The Reserve Bank of India (RBI) decided to maintain the repo rate at 5.25% during its latest Monetary Policy Committee (MPC) meeting. The Standing Deposit Facility (SDF) rate remains at 5%, while the Marginal Standing Facility (MSF) rate stays at 5.50%, as stated by RBI Governor Sanjay Malhotra. Looking ahead, the Governor acknowledged the challenges of 2025 but mentioned a decrease in inflation since the October policy.
High-frequency indicators up to February suggest a sustained strength in economic activity, according to Malhotra. The growth momentum is being fueled by robust private consumption and steady investment demand. Malhotra emphasized the positive impact of GST rationalization and the buoyant services sector on urban consumption, which is expected to strengthen further.
Despite the positive outlook, the MPC expressed concerns about global uncertainties. The Governor highlighted the risks posed by conflicts impacting energy and infrastructure, which could affect both inflation and growth prospects. Additionally, Malhotra cautioned about the potential macroeconomic pressures from elevated crude oil prices, which might lead to increased imported inflation and a wider current account deficit.
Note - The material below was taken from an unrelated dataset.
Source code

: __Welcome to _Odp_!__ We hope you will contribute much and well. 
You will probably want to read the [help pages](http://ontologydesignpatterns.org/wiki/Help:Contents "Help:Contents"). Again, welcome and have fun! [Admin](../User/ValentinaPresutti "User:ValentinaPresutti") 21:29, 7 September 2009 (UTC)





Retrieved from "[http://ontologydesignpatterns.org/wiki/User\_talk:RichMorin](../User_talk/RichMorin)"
The Governor also pointed out the possibility of weaker global growth affecting external demand and remittance flows. Under the revised GDP series, the real GDP growth for the previous year is reported at 7.6%. Malhotra warned about the impact of potential disruptions in the Strait of Hormuz on the current year’s growth. However, he acknowledged the government’s proactive measures to ensure the availability of essential inputs across critical sectors, helping to mitigate supply chain disruptions and maintain optimistic business sentiment.